- **RECORD SET**
━━━━━━━━━━━━━━━━

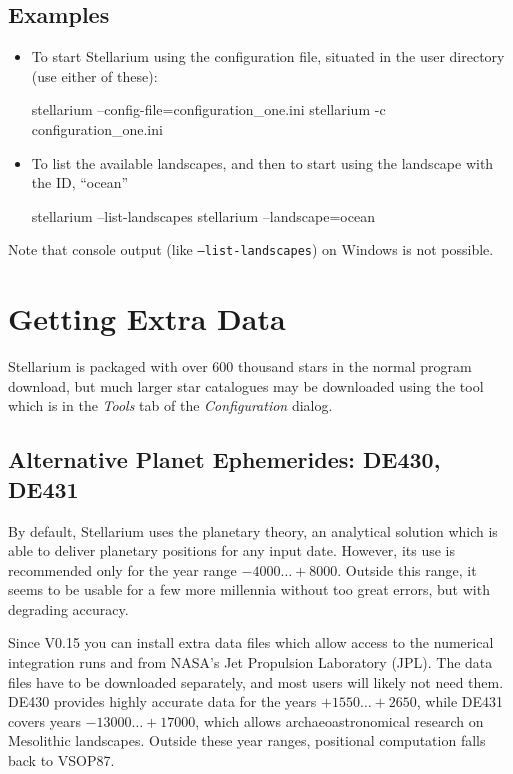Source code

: \section{Examples}\label{examples}
\label{sec:CommandLineOptions:Examples}

\begin{itemize}
\item To start Stellarium using the configuration file,
   situated in the user directory (use either of
  these):

\begin{commands}
stellarium --config-file=configuration_one.ini
stellarium -c configuration_one.ini
\end{commands}

\item To list the available landscapes, and then to start using the
  landscape with the ID, ``ocean''
\begin{commands}
stellarium --list-landscapes 
stellarium --landscape=ocean
\end{commands}
\end{itemize}

\noindent Note that console output (like \texttt{--list-landscapes}) on Windows is not possible. 

\chapter{Getting Extra Data}\label{getting-extra-star-data}

Stellarium is packaged with over 600 thousand stars in the normal
program download, but much larger star catalogues may be downloaded
using the tool which is in the \emph{Tools} tab of the
\emph{Configuration} dialog.


\section{Alternative Planet Ephemerides: DE430, DE431}
\label{sec:ExtraData:ephemerides}

By default, Stellarium uses the  planetary theory,
an analytical solution which is able to deliver planetary positions
for any input date. However, its use is recommended only for the year
range $-4000\ldots+8000$. Outside this range, it seems to be usable
for a few more millennia without too great errors, but with degrading accuracy. 

Since V0.15 you can install extra data files which allow access to the
numerical integration runs  and 
from NASA's Jet Propulsion Laboratory (JPL). The data files have to be
downloaded separately, and most users will likely not need them. DE430
provides highly accurate data for the years $+1550\ldots+2650$, while
DE431 covers years $-13000\ldots+17000$, which allows
archaeoastronomical research on Mesolithic landscapes. Outside these
year ranges, positional computation falls back to VSOP87.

━━━━━━━━━━━━━━━━

- **DESCRIPTION OF THE TASK**
Check the listing above for lines containing the string "with", and copy each one.

- **EXERCISE OUTPUT**
  landscape with the ID, ``ocean''
Stellarium is packaged with over 600 thousand stars in the normal
for a few more millennia without too great errors, but with degrading accuracy. 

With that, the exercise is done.